The City Council recently adopted legislation, effective January 18, to establish a transfer of development potential (TDP) program for the Pike/Pine neighborhood. The TDP program provides an additional tool for maintaining existing, older buildings that contribute to the neighborhood’s special character and are considered key to the area’s success as a growing business, arts and residential community. The adoption of the TDP program is the final phase of a three phase strategy to help protect the neighborhood’s special character. Under the first phase, the original neighborhood overlay was retooled to serve as a conservation overlay district, with additional development standards adopted to promote development that is more compatible in scale with the area’s historic character, along with incentives to encourage developers to save existing “character structures” on their project sites. In Phase 2, the neighborhood design guidelines were updated and expanded to make them more relevant in guiding new development to achieve the neighborhood’s conservation objectives. Now, with adoption of the TDP program in Phase 3, the ability to sell unused development potential from lots with character structures to development sites elsewhere in Pike/Pine provides owners of character structures another incentive to maintain them.
The TDP program makes it possible for any owner of a character structure to sell development rights to eligible “receiving sites” in Pike/Pine, where a 10 foot height increase and additional FAR are allowed on the lot to accommodate the transferred floor area. To prevent the use of TDP from putting character structures at risk, any development that would result in the loss of a character structure would not be eligible as a receiving site. While the adopted program limits the use of Pike/Pine TDP to eligible sending and receiving sites within the Pike/Pine Conservation Overlay District, there is a provision to allow for the transfer of Pike/Pine TDP to receiving areas outside the neighborhood through future Council action.

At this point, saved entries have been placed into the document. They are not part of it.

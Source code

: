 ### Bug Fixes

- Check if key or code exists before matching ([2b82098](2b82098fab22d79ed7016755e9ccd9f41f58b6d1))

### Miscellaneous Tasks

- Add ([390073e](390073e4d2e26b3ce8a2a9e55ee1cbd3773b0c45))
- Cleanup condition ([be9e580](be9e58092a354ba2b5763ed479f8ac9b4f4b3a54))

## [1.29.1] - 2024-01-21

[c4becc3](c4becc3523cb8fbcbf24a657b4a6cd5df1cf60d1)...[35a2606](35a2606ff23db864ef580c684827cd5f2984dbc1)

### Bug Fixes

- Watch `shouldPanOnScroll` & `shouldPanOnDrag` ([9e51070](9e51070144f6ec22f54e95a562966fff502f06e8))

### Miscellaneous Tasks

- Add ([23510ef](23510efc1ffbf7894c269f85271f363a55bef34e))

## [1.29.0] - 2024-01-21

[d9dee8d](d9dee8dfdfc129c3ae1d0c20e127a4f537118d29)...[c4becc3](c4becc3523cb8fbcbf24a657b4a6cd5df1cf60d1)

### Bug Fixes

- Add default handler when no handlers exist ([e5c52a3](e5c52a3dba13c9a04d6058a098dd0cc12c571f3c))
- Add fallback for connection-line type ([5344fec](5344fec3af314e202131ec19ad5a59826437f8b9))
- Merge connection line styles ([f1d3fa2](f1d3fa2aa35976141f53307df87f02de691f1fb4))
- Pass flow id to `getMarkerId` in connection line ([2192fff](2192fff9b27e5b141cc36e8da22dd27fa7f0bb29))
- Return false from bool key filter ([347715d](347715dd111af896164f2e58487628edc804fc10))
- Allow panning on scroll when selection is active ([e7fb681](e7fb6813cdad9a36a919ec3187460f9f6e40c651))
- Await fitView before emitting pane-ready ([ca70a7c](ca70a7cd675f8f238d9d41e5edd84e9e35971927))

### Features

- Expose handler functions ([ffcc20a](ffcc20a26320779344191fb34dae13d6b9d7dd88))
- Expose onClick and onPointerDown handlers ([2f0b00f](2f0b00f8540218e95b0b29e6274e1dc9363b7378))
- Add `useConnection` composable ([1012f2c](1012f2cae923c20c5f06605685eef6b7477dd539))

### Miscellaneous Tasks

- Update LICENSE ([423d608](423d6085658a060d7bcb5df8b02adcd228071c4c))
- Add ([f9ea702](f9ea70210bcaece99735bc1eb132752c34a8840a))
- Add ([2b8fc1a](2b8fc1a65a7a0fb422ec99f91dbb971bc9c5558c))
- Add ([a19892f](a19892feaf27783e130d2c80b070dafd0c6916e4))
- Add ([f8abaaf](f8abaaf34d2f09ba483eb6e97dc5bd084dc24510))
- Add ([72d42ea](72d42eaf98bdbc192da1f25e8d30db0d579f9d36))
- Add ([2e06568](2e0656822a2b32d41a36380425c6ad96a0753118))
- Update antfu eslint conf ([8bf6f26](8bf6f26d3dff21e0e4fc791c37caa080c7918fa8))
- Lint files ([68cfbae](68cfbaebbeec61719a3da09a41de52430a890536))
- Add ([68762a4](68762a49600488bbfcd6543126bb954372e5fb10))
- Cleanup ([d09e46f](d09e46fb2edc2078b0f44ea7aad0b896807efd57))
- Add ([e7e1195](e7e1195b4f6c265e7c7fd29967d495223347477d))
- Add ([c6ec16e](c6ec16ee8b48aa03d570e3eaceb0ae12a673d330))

The TDP legislation also resulted in the creation of a Conservation Core within the overlay district, an area roughly bounded by Broadway, Pine Street, 12th Avenue, and a southern boundary midway between Pike and Union Streets. This area, which has the greatest concentration of character structures listed as possible candidates for landmark designation on the DON Historic Resource Survey, is subject to tighter controls on bulk to promote development that will better maintain its existing character.